== ABOUT THIS EXERCISE ==
Your answer should be a single number, the count of lines in the material with the string "hover".

-- EXTRACTED ENTRIES follows --

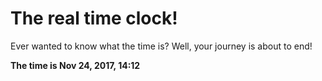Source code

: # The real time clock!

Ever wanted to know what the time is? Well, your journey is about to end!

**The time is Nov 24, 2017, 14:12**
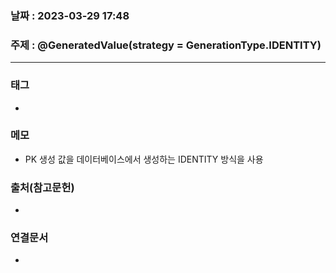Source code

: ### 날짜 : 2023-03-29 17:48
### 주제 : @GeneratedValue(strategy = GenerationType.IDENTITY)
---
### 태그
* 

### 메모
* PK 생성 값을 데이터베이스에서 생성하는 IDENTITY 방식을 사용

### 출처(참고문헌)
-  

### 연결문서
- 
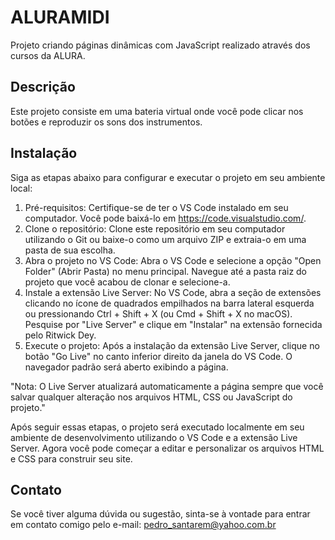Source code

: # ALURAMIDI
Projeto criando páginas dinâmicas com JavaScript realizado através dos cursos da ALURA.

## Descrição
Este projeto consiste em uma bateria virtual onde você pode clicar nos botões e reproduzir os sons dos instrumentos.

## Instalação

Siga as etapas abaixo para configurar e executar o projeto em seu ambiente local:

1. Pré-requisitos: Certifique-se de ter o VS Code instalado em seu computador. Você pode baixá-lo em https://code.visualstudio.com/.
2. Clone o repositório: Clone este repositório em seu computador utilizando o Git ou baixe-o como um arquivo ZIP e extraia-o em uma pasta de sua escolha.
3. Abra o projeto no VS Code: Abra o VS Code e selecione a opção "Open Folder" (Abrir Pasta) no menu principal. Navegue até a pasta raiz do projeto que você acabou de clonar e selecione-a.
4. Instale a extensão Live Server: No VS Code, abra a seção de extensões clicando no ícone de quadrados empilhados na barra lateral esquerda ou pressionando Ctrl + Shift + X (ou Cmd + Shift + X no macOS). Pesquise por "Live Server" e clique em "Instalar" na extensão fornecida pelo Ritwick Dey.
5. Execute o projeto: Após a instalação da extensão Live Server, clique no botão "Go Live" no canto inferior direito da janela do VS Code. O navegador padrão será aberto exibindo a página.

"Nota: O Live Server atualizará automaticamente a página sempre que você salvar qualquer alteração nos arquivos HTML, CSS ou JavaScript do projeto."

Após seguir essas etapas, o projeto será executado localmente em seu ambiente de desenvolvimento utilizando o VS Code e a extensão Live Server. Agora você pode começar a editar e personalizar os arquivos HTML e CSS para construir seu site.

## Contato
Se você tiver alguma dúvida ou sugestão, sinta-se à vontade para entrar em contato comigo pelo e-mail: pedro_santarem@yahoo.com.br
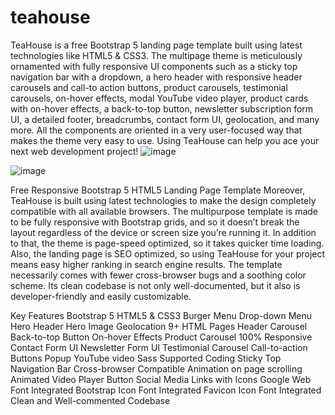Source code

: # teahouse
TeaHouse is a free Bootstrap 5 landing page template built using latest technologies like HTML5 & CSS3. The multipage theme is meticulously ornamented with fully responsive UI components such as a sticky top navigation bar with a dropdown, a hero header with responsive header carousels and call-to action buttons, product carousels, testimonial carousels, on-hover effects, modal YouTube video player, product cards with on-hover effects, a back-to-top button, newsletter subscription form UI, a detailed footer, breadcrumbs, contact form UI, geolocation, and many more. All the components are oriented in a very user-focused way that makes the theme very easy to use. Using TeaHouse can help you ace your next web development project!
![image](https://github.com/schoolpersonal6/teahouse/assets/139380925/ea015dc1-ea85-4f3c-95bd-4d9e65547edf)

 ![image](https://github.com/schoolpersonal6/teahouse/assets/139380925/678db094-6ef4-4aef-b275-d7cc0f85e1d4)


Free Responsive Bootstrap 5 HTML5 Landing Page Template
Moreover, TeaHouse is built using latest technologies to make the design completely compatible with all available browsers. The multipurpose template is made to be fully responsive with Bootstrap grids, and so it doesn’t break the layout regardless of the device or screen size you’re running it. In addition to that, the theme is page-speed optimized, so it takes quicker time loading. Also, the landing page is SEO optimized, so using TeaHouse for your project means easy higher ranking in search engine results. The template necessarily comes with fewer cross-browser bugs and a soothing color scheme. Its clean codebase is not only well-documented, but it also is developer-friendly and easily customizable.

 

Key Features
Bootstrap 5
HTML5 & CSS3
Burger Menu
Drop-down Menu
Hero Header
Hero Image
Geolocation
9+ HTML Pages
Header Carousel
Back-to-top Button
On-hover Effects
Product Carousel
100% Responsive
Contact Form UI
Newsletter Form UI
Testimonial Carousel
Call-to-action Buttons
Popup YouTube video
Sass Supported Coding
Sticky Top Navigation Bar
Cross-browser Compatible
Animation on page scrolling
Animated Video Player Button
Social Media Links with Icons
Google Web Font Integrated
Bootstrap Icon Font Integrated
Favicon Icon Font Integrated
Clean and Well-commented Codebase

-- EXTRACTED ENTRIES concluded --

== RESPONSE TO THIS TASK ==
2